The Trump administration is trying out a new tactic to get rid of the Affordable Care Act (aka Obamacare): calling at least one provision of it unconstitutional.
In a brief filed Thursday, the Justice Department sided with Texas and a coalition of other Republican-led states that had filed a suit challenging the constitutionality of Obamacare. While it is uncommon for the Justice Department to go against federal law, Attorney General Jeff Sessions said that he acted with the “approval of the President of the United States.”
Here’s their argument, and what they want.
What does the suit want?
The filing declares unconstitutional the so-called individual mandate—which requires almost all Americans to purchase health insurance or pay a “tax” if they don’t—and calls for several elements of ACA to be invalidated. These include a “ban on insurers denying coverage and charging higher rates to people with pre-existing health conditions.” The Justice Department reportedly also wants to repeal limits on insurance costs based on gender and age.
Nevertheless, the Justice Department’s position did not go quite as far as the Texas suit. In it, the states deem the entirety of Obamacare and its regulations invalid.
What is their argument?
In 2012, the Supreme Court upheld the individual mandate as a legal use of Congress’s taxing power. But under the GOP tax bill signed into law last December, tax penalties for people without insurance were eliminated.
The Justice Department thus claims that the individual mandate is unconstitutional as of Jan. 1. With the repeal of the mandate penalty, the mandate became a simple requirement to buy a service—not a tax—and is therefore not constitutional.
“The individual mandate thus still exists, but it will no longer be fairly possible to describe it as a tax because it will no longer generate any revenue,” the Justice Department said in its brief on Thursday. “As of 2019, therefore, the individual mandate will be unconstitutional under controlling Supreme Court precedent holding that ‘the federal government does not have the power to order people to buy health insurance.’”

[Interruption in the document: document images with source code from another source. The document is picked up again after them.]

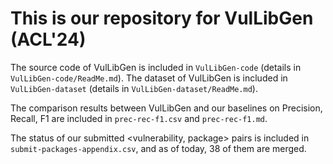 # This is our repository for VulLibGen (ACL'24)

The source code of VulLibGen is included in `VulLibGen-code` (details in  `VulLibGen-code/ReadMe.md`).
The dataset of VulLibGen is included in `VulLibGen-dataset` (details in  `VulLibGen-dataset/ReadMe.md`).

The comparison results between VulLibGen and our baselines on Precision, Recall, F1 are included in `prec-rec-f1.csv` and `prec-rec-f1.md`.

The status of our submitted <vulnerability, package> pairs is included in `submit-packages-appendix.csv`, and as of today, 38 of them are merged.


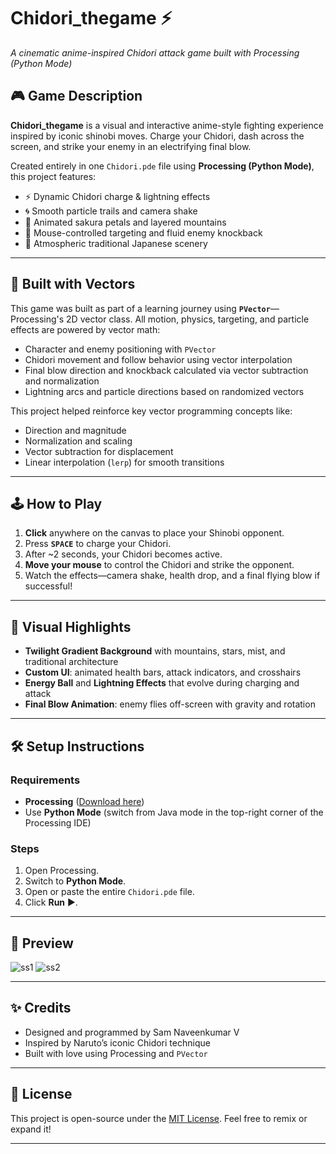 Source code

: # Chidori\_thegame ⚡

*A cinematic anime-inspired Chidori attack game built with Processing (Python Mode)*

## 🎮 Game Description

**Chidori\_thegame** is a visual and interactive anime-style fighting experience inspired by iconic shinobi moves. Charge your Chidori, dash across the screen, and strike your enemy in an electrifying final blow.

Created entirely in one `Chidori.pde` file using **Processing (Python Mode)**, this project features:

* ⚡ Dynamic Chidori charge & lightning effects
* 🌀 Smooth particle trails and camera shake
* 🌸 Animated sakura petals and layered mountains
* 🎯 Mouse-controlled targeting and fluid enemy knockback
* 🏯 Atmospheric traditional Japanese scenery

---

## 🧠 Built with Vectors

This game was built as part of a learning journey using **`PVector`**—Processing's 2D vector class.
All motion, physics, targeting, and particle effects are powered by vector math:

* Character and enemy positioning with `PVector`
* Chidori movement and follow behavior using vector interpolation
* Final blow direction and knockback calculated via vector subtraction and normalization
* Lightning arcs and particle directions based on randomized vectors

This project helped reinforce key vector programming concepts like:

* Direction and magnitude
* Normalization and scaling
* Vector subtraction for displacement
* Linear interpolation (`lerp`) for smooth transitions

---

## 🕹️ How to Play

1. **Click** anywhere on the canvas to place your Shinobi opponent.
2. Press **`SPACE`** to charge your Chidori.
3. After \~2 seconds, your Chidori becomes active.
4. **Move your mouse** to control the Chidori and strike the opponent.
5. Watch the effects—camera shake, health drop, and a final flying blow if successful!

---

## 🎨 Visual Highlights

* **Twilight Gradient Background** with mountains, stars, mist, and traditional architecture
* **Custom UI**: animated health bars, attack indicators, and crosshairs
* **Energy Ball** and **Lightning Effects** that evolve during charging and attack
* **Final Blow Animation**: enemy flies off-screen with gravity and rotation

---

## 🛠️ Setup Instructions

### Requirements

* **Processing** ([Download here](https://processing.org/download/))
* Use **Python Mode** (switch from Java mode in the top-right corner of the Processing IDE)

### Steps

1. Open Processing.
2. Switch to **Python Mode**.
3. Open or paste the entire `Chidori.pde` file.
4. Click **Run** ▶️.

---

## 📸 Preview

![ss1](https://github.com/user-attachments/assets/799dc349-f718-4865-acee-19c294e3c5ad)
![ss2](https://github.com/user-attachments/assets/0185d79b-a89c-4b53-b115-bf4977206f10)

---

## ✨ Credits

* Designed and programmed by Sam Naveenkumar V
* Inspired by Naruto’s iconic Chidori technique
* Built with love using Processing and `PVector`

---

## 📜 License

This project is open-source under the [MIT License](LICENSE). Feel free to remix or expand it!

---
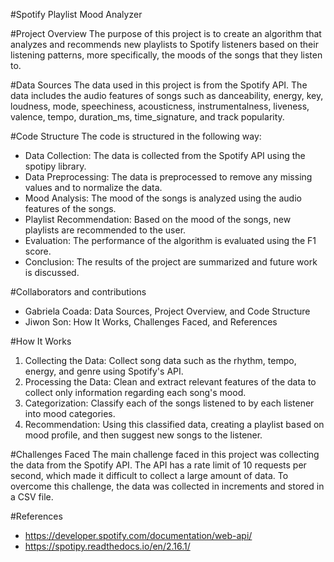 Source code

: #Spotify Playlist  Mood Analyzer

#Project Overview
The purpose of this project is to create an algorithm that analyzes and recommends new playlists to Spotify listeners based on their listening patterns, more specifically, the moods of the songs that they listen to. 

#Data Sources
The data used in this project is from the Spotify API. The data includes the audio features of songs such as danceability, energy, key, loudness, mode, speechiness, acousticness, instrumentalness, liveness, valence, tempo, duration_ms, time_signature, and track popularity.

#Code Structure
The code is structured in the following way:
- Data Collection: The data is collected from the Spotify API using the spotipy library.
- Data Preprocessing: The data is preprocessed to remove any missing values and to normalize the data.
- Mood Analysis: The mood of the songs is analyzed using the audio features of the songs.
- Playlist Recommendation: Based on the mood of the songs, new playlists are recommended to the user.
- Evaluation: The performance of the algorithm is evaluated using the F1 score.
- Conclusion: The results of the project are summarized and future work is discussed.

#Collaborators and contributions
- Gabriela Coada: Data Sources, Project Overview, and Code Structure
- Jiwon Son: How It Works, Challenges Faced, and References 

#How It Works
1. Collecting the Data: Collect song data such as the rhythm, tempo, energy, and genre using Spotify's API.
2. Processing the Data: Clean and extract relevant features of the data to collect only information regarding each song's mood.
3. Categorization: Classify each of the songs listened to by each listener into mood categories.
4. Recommendation: Using this classified data, creating a playlist based on mood profile, and then suggest new songs to the listener.


#Challenges Faced
The main challenge faced in this project was collecting the data from the Spotify API. The API has a rate limit of 10 requests per second, which made it difficult to collect a large amount of data. To overcome this challenge, the data was collected in increments and stored in a CSV file. 


#References
- https://developer.spotify.com/documentation/web-api/
- https://spotipy.readthedocs.io/en/2.16.1/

Protections for individuals with pre-existing conditions are connected with the individual mandate, according to the Justice Department, meaning that they must also be struck down.
What do other states say?
California and 15 other states filed an opposing brief on Thursday defending the law. A definitive court ruling “could be months away” according to The New York Times, with appeals lasting many more. In the meantime, the existing law will likely remain. However, if the federal court sides with the plaintiffs, those with pre-existing conditions could once again be denied coverage.